The maneuver is one of many loopholes that energy speculators like Mr. Price are using as the Trump administration undertakes a burst of lease sales on federal lands in the West.

Major oil and gas companies like Chevron and Chesapeake Energy are frequent buyers of the leases. But the Trump administration has put so much land up for lease that it has also created an opening for super-low-price buyers like Mr. Price.

The plots of land the speculators bid on typically sell for such dirt-cheap prices because there is little evidence that much oil or gas is easily accessible. The buyers are hoping that the land will increase in value nonetheless, because of higher energy prices, new technologies that could make exploration and drilling more economical or the emergence of markets for other resources hidden beneath the surface.

In some cases they hope to resell access to deep-pocketed oil companies at a premium. In others they are hoping to raise money to search for oil or gas on their own. Either way, they are the latest in a long line of speculators willing to take a shot — sometimes a very long shot — at a big payoff in America’s oil fields.

The percentage of leases being given away through noncompetitive sales, like the one that Mr. Price engineered, surged in the first year of the Trump administration to the highest levels in over a decade, according to an analysis of federal leasing data by Taxpayers for Common Sense, a nonpartisan group that highlights what it considers wasteful actions by federal government agencies.

In states like Nevada, noncompetitive sales frequently make up a majority of leases given out by the federal government, the group’s database shows.

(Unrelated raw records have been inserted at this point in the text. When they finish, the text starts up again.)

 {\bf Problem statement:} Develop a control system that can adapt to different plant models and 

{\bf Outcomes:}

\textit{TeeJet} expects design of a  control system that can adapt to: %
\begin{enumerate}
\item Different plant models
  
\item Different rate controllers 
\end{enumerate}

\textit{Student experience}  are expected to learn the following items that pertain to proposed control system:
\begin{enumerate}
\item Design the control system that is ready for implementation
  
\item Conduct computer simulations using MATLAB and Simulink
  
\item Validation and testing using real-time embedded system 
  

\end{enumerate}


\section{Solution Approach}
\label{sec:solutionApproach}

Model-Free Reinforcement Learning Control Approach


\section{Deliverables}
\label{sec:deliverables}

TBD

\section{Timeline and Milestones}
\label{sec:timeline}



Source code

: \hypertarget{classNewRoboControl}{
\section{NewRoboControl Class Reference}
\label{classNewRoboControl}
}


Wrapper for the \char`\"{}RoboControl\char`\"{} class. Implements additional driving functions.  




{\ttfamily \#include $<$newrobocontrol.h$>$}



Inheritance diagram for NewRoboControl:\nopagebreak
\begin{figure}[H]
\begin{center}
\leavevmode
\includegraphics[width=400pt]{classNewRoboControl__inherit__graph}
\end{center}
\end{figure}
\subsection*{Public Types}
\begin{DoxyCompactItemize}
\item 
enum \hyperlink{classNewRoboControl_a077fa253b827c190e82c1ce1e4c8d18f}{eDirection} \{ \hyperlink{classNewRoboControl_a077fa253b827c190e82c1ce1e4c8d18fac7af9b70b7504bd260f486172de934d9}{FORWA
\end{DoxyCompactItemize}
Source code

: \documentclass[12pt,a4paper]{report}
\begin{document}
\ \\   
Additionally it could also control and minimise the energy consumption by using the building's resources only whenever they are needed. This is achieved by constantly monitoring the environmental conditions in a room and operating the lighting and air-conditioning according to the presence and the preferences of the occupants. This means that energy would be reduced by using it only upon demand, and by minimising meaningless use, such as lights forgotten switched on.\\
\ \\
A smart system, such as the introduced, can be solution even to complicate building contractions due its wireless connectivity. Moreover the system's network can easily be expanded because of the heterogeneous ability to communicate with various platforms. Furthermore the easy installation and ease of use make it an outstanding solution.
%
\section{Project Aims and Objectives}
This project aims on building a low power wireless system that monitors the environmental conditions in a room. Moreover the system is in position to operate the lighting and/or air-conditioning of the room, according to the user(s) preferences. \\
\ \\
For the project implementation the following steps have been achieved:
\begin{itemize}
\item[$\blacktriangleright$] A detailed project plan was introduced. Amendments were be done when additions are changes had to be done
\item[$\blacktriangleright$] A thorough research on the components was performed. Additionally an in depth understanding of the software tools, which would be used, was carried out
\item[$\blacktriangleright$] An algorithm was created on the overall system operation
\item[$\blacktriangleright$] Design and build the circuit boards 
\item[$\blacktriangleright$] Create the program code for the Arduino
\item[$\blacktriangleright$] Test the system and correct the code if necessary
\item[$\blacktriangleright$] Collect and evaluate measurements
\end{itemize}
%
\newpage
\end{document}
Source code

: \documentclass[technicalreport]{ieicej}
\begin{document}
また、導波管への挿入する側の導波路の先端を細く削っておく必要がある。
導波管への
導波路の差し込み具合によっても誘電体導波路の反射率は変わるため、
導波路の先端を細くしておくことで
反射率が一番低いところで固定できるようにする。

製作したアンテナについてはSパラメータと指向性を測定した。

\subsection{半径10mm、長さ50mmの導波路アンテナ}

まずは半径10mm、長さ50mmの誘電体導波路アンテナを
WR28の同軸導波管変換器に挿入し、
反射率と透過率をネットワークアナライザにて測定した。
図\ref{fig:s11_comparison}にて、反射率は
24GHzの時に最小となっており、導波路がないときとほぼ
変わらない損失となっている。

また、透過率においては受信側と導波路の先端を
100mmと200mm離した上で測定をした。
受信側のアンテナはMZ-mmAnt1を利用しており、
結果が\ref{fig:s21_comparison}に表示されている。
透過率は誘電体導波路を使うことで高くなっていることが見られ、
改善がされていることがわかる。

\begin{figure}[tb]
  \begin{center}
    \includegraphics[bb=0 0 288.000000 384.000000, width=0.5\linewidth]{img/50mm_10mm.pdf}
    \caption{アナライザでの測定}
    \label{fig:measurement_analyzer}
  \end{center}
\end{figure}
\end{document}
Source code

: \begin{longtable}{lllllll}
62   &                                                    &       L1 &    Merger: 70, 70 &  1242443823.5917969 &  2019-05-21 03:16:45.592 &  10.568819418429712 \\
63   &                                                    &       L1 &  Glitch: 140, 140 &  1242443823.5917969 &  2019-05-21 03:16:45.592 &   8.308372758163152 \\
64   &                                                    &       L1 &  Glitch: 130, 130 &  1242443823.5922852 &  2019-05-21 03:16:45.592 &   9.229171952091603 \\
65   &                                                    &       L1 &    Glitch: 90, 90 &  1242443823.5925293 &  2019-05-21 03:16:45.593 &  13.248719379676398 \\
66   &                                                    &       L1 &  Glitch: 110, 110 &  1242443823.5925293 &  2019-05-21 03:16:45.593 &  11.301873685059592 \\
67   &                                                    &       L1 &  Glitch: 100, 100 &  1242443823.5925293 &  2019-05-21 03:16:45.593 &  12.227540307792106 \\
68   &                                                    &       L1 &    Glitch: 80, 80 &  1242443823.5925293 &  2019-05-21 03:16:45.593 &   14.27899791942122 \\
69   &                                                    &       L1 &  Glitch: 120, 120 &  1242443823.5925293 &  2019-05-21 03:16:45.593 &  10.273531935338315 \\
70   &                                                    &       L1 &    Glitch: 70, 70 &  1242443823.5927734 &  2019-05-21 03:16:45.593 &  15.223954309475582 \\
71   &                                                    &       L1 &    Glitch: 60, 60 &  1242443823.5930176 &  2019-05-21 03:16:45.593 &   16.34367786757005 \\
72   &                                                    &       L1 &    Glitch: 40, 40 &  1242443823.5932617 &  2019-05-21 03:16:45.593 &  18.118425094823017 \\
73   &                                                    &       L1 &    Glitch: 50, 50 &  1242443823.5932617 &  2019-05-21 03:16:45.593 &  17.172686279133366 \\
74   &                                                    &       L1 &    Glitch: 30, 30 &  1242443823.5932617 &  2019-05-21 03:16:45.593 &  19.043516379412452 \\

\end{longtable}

The growth of the amount of land put up for lease combined with the sharp increase in noncompetitive leasing has resulted in major drops in the price companies pay per acre in certain states, like Montana, where the average bid has fallen by 80 percent compared with the final years of the Obama administration.

Two Grand Junction, Colo., business partners, for example — a geologist and a former Gulf Oil landman — now control 276,653 acres of federal parcels in northeastern Nevada. But they are still looking for the money they need to drill on the land, or even to pay for three-dimensional seismic surveys to determine whether there is enough oil there to try.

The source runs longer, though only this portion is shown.